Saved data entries

+-------+

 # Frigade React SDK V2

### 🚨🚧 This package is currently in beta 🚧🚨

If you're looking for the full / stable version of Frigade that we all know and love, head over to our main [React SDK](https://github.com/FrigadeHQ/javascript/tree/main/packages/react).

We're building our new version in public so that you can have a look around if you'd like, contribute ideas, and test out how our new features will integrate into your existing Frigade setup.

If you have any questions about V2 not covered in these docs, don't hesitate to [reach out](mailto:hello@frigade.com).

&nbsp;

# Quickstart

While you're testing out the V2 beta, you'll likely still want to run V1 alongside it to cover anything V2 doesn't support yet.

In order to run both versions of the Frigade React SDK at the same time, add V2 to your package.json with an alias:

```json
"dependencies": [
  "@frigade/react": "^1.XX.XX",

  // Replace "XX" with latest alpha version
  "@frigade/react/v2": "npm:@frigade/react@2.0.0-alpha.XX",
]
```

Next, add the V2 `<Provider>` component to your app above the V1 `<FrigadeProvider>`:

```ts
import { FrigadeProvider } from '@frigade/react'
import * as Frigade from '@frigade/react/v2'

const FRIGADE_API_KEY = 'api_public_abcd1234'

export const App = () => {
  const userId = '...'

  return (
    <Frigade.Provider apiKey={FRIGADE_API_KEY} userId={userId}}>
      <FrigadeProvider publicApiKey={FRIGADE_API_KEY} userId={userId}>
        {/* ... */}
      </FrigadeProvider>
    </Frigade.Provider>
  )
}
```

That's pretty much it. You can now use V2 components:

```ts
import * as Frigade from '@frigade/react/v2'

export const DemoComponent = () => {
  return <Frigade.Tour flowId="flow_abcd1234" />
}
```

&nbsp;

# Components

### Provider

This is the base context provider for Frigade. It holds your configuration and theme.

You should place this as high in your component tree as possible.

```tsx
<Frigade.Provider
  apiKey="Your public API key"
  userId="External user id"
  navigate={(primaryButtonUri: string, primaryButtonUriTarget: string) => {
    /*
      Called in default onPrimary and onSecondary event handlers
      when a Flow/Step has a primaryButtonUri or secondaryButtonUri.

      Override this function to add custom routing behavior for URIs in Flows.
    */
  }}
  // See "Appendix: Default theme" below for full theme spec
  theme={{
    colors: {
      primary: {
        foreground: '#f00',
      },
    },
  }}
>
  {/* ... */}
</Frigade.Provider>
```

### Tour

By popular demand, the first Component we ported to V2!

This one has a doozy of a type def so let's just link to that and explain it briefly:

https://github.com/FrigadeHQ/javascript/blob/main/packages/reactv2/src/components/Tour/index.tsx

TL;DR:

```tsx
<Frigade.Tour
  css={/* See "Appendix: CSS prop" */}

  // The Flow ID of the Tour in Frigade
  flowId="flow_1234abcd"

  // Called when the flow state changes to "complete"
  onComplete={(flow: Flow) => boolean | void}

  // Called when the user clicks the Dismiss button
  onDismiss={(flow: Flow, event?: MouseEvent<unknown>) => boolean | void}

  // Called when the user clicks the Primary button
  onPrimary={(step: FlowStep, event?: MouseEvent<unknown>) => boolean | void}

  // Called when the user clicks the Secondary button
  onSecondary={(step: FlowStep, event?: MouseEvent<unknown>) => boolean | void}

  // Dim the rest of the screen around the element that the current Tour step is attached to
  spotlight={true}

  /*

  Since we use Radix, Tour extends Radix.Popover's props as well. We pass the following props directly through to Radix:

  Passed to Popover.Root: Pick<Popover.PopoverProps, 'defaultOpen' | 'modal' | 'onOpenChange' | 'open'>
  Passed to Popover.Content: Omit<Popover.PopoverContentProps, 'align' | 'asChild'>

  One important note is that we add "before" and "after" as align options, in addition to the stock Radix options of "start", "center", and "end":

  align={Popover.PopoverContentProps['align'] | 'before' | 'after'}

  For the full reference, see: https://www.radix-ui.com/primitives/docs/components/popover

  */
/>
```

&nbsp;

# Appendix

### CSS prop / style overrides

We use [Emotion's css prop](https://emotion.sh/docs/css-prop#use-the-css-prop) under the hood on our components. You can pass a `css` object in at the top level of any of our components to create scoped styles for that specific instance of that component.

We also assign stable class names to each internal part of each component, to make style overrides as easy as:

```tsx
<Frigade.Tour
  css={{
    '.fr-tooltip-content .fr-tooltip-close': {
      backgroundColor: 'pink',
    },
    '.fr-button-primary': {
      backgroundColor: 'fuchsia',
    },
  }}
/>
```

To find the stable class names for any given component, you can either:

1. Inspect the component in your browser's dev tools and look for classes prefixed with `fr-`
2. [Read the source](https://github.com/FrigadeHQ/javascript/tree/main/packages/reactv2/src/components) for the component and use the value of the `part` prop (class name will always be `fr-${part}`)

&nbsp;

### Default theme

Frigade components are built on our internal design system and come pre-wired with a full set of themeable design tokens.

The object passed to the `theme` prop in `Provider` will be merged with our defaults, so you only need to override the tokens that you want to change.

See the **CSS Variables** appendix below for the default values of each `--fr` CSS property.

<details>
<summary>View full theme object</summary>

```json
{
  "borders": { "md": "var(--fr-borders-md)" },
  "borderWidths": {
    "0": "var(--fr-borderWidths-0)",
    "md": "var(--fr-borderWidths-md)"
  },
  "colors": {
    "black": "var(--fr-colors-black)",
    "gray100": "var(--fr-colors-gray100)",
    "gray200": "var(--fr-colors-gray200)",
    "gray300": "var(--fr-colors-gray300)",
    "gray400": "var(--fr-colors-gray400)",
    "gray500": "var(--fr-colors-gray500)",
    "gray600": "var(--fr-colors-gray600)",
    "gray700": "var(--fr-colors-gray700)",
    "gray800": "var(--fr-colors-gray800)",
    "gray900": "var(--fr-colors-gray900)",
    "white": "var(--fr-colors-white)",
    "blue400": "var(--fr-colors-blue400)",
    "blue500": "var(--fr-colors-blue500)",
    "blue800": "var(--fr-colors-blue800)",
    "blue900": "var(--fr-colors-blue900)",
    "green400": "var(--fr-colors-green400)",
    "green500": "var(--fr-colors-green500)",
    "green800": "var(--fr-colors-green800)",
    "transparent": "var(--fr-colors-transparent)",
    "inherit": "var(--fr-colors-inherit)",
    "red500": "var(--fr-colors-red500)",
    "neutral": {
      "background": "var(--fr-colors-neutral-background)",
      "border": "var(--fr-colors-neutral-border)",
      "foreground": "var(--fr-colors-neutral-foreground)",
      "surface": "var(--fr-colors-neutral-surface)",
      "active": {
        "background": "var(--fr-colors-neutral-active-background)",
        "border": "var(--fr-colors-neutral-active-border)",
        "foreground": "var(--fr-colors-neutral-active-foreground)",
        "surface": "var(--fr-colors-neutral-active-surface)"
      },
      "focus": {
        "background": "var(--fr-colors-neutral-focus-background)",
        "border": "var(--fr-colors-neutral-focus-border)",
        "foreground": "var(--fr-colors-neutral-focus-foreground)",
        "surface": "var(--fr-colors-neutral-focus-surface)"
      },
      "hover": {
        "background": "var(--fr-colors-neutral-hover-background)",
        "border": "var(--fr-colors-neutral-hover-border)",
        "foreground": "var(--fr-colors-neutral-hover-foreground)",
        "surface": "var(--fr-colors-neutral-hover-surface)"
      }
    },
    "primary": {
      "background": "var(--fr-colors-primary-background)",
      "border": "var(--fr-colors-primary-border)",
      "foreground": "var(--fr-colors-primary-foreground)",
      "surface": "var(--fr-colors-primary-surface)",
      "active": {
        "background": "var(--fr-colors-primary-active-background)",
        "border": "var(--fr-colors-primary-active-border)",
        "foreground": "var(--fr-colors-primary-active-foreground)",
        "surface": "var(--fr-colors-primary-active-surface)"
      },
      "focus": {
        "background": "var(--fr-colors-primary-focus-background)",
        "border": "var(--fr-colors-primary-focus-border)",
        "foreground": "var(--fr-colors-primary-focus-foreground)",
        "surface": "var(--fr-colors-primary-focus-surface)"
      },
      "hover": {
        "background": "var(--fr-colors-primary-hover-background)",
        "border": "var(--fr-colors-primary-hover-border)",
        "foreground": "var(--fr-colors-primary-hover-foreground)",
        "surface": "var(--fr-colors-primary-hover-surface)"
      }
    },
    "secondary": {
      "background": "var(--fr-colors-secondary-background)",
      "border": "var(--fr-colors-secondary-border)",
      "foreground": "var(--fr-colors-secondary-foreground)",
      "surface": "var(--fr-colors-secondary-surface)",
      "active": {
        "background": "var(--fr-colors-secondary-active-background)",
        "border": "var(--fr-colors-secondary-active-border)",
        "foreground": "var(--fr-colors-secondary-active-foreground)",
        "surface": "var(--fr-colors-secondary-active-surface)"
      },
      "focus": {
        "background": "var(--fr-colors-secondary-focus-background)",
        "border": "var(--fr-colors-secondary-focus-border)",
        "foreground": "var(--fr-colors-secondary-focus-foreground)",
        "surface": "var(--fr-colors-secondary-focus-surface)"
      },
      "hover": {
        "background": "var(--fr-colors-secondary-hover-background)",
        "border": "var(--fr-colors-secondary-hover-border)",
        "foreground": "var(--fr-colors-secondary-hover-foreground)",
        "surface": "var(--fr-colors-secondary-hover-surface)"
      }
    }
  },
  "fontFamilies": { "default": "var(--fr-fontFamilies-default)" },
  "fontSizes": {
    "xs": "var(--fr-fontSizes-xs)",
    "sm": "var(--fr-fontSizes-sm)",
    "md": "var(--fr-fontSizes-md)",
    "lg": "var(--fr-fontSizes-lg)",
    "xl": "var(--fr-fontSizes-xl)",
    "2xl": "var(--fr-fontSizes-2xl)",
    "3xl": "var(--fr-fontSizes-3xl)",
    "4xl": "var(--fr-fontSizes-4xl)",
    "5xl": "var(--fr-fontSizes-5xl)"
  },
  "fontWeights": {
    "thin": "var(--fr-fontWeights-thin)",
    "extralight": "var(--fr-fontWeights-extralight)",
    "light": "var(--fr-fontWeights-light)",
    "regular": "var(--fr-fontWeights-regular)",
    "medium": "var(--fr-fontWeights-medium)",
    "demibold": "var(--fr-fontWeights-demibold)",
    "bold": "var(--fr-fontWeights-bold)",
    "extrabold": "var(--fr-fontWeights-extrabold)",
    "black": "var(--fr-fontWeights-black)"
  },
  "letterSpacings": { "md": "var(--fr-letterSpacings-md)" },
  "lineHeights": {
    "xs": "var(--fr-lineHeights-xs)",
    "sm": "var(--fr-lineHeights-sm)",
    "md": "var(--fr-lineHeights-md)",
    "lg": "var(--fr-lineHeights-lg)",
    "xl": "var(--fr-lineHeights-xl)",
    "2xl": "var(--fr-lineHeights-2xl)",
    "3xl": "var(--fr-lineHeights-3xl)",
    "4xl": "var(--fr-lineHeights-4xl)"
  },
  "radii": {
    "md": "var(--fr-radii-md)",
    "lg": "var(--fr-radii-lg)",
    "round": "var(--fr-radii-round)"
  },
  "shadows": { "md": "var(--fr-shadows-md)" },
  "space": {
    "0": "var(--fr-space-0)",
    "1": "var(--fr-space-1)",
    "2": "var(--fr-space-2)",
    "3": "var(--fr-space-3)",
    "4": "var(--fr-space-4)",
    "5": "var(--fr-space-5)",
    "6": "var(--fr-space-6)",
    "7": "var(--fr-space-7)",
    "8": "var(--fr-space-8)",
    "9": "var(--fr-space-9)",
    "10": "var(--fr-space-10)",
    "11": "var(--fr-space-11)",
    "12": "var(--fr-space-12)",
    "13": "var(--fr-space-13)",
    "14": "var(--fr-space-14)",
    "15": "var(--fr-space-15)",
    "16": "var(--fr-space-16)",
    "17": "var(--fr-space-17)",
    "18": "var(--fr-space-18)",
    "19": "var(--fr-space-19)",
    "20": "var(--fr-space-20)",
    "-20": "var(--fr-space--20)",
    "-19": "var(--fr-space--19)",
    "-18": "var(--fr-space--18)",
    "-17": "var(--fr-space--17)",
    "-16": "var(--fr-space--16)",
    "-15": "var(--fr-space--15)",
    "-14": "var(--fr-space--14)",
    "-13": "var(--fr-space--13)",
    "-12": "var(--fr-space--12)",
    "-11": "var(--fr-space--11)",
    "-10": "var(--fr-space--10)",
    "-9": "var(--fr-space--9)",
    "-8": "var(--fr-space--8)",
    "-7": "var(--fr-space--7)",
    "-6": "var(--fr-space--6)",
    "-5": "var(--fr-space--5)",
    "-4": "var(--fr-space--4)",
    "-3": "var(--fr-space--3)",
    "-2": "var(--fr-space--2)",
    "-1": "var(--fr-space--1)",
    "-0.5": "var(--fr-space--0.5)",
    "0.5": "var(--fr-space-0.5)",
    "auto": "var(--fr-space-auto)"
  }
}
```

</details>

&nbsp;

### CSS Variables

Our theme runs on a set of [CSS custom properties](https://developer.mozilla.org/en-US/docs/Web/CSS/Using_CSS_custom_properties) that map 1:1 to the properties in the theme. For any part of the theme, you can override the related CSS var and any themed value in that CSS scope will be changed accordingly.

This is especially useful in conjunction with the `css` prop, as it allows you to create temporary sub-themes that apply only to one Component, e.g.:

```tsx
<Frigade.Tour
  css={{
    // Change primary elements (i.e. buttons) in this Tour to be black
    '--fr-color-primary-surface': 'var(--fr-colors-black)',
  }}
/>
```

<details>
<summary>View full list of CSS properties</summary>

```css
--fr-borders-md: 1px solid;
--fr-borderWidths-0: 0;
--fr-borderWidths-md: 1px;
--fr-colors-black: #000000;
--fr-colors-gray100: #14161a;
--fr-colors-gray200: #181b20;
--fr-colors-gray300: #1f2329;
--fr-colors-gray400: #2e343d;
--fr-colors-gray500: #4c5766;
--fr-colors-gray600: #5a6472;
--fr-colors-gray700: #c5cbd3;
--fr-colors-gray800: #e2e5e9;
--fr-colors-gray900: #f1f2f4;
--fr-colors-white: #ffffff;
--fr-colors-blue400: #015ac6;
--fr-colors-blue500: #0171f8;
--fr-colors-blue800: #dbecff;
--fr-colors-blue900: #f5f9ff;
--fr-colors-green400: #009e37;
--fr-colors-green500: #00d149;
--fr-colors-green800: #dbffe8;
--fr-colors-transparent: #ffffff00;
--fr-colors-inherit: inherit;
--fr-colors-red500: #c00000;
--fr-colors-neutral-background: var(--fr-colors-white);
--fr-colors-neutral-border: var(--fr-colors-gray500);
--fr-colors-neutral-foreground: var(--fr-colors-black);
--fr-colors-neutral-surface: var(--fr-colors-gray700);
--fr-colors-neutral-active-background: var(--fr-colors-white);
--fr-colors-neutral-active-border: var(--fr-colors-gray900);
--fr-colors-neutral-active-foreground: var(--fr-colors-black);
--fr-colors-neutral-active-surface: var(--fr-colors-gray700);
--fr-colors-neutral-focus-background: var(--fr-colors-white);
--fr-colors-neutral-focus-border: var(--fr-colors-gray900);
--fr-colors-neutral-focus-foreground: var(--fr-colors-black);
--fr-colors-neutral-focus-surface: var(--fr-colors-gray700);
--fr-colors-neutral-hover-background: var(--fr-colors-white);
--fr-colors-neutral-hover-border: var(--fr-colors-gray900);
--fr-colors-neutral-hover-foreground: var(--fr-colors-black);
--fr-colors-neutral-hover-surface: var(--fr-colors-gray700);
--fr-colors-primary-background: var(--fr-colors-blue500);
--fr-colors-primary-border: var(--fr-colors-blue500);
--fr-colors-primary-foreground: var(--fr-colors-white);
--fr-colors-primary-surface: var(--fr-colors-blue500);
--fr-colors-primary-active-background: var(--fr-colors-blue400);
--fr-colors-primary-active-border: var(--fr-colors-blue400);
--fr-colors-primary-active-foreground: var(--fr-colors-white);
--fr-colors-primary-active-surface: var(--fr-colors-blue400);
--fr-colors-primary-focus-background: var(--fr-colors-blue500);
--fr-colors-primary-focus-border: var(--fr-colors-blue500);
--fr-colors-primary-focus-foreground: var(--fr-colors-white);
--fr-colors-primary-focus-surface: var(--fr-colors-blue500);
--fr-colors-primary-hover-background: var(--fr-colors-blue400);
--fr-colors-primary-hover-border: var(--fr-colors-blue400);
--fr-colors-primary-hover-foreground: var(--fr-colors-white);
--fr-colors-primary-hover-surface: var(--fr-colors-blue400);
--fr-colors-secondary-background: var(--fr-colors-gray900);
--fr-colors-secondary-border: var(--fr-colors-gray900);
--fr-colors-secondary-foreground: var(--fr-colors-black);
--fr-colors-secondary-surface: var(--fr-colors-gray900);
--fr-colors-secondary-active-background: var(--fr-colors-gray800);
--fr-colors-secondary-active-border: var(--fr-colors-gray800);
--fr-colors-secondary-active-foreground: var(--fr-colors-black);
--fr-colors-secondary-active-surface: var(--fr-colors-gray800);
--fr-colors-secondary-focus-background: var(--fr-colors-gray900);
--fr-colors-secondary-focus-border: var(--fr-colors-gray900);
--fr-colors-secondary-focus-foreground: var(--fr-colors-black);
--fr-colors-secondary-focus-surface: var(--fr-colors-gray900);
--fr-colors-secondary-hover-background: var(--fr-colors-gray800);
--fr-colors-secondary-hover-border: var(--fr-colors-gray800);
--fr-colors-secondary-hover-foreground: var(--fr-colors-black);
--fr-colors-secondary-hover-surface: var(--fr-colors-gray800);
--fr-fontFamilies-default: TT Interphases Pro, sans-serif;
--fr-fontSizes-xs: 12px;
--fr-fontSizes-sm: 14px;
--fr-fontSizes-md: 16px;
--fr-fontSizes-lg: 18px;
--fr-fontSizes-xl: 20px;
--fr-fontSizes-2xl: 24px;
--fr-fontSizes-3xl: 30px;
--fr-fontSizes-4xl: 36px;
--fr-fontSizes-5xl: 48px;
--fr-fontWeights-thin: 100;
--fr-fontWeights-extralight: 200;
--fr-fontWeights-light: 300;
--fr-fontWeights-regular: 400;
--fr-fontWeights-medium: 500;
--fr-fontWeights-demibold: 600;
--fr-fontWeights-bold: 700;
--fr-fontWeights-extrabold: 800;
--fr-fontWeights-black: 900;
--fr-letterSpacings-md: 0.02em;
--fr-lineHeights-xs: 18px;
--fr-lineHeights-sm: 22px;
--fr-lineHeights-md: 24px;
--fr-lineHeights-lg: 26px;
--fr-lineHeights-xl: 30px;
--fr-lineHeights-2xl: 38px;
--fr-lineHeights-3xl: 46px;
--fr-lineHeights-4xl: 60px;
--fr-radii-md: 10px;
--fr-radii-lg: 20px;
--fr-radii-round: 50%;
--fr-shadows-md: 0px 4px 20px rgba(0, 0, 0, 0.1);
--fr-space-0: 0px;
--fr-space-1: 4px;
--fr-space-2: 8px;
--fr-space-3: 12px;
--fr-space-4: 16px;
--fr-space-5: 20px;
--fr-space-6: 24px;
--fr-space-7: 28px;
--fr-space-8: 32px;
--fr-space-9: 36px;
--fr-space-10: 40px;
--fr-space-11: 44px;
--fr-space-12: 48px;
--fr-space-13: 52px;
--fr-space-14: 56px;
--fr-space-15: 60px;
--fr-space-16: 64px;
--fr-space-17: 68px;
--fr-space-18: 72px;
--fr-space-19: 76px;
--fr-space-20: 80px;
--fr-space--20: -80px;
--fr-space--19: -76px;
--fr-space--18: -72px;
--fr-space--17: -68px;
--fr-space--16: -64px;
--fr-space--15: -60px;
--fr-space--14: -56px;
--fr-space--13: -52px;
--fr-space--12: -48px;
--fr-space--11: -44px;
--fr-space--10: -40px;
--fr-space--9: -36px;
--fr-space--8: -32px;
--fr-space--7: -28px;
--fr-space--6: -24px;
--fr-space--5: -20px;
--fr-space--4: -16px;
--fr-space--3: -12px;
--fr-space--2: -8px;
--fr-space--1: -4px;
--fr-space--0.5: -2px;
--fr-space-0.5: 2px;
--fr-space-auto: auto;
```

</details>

+-------+

TASK GOAL
Number of lines holding "only" in the data: give it, with nothing else.

SOLUTION FOR THIS TASK
2